Provided records:
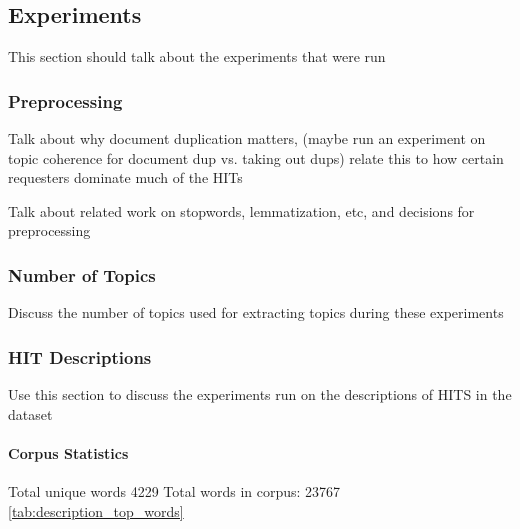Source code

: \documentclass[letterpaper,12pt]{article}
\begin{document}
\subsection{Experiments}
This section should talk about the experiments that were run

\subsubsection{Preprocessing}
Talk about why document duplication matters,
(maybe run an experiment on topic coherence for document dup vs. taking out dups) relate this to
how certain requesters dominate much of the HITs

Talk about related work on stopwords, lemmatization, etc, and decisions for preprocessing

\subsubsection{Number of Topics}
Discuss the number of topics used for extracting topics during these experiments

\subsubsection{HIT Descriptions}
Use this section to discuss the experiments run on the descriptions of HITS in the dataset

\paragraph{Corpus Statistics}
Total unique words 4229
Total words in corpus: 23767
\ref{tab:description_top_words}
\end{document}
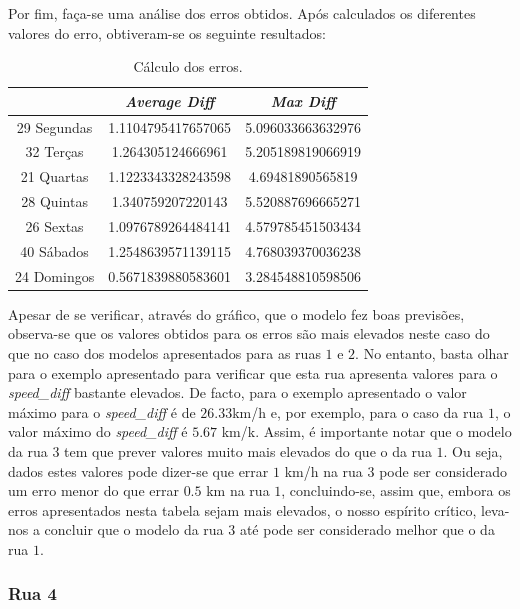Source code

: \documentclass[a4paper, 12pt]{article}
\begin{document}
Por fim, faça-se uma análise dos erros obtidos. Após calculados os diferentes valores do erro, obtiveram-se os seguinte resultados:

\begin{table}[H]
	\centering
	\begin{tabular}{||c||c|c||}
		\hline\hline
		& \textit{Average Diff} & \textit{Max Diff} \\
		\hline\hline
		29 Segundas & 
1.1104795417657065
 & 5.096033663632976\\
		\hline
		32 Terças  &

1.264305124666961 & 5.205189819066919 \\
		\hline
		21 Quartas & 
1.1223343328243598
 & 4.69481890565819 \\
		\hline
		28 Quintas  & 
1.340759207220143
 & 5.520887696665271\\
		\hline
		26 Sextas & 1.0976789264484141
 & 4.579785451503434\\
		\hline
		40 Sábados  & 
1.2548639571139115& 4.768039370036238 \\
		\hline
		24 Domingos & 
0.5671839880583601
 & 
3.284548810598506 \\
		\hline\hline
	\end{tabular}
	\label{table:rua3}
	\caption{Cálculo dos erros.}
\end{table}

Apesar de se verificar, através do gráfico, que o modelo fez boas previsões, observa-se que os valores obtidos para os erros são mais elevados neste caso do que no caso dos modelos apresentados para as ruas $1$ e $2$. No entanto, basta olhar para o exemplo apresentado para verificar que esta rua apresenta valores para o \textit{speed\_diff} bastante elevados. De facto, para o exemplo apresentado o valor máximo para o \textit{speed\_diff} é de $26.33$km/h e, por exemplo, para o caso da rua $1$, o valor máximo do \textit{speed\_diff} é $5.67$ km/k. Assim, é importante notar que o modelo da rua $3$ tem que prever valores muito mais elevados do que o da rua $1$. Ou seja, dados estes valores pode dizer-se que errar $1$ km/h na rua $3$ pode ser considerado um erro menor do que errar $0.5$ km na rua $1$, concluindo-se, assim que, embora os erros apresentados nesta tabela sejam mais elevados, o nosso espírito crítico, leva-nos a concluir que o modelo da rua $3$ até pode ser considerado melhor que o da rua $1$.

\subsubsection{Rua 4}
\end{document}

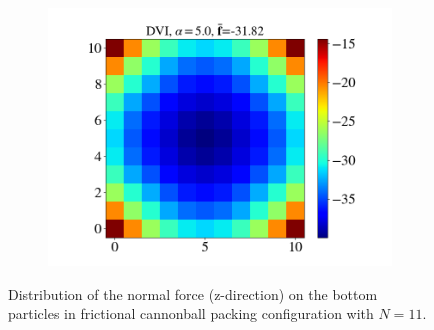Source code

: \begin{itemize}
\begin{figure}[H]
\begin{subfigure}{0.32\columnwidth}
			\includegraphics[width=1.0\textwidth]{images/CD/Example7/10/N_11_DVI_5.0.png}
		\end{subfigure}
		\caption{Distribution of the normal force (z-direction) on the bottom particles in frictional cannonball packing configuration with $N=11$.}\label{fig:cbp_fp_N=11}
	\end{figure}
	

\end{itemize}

What you have to do: Say how many lines of the material contain the word "table". Add nothing to the number.

Exercise response: 3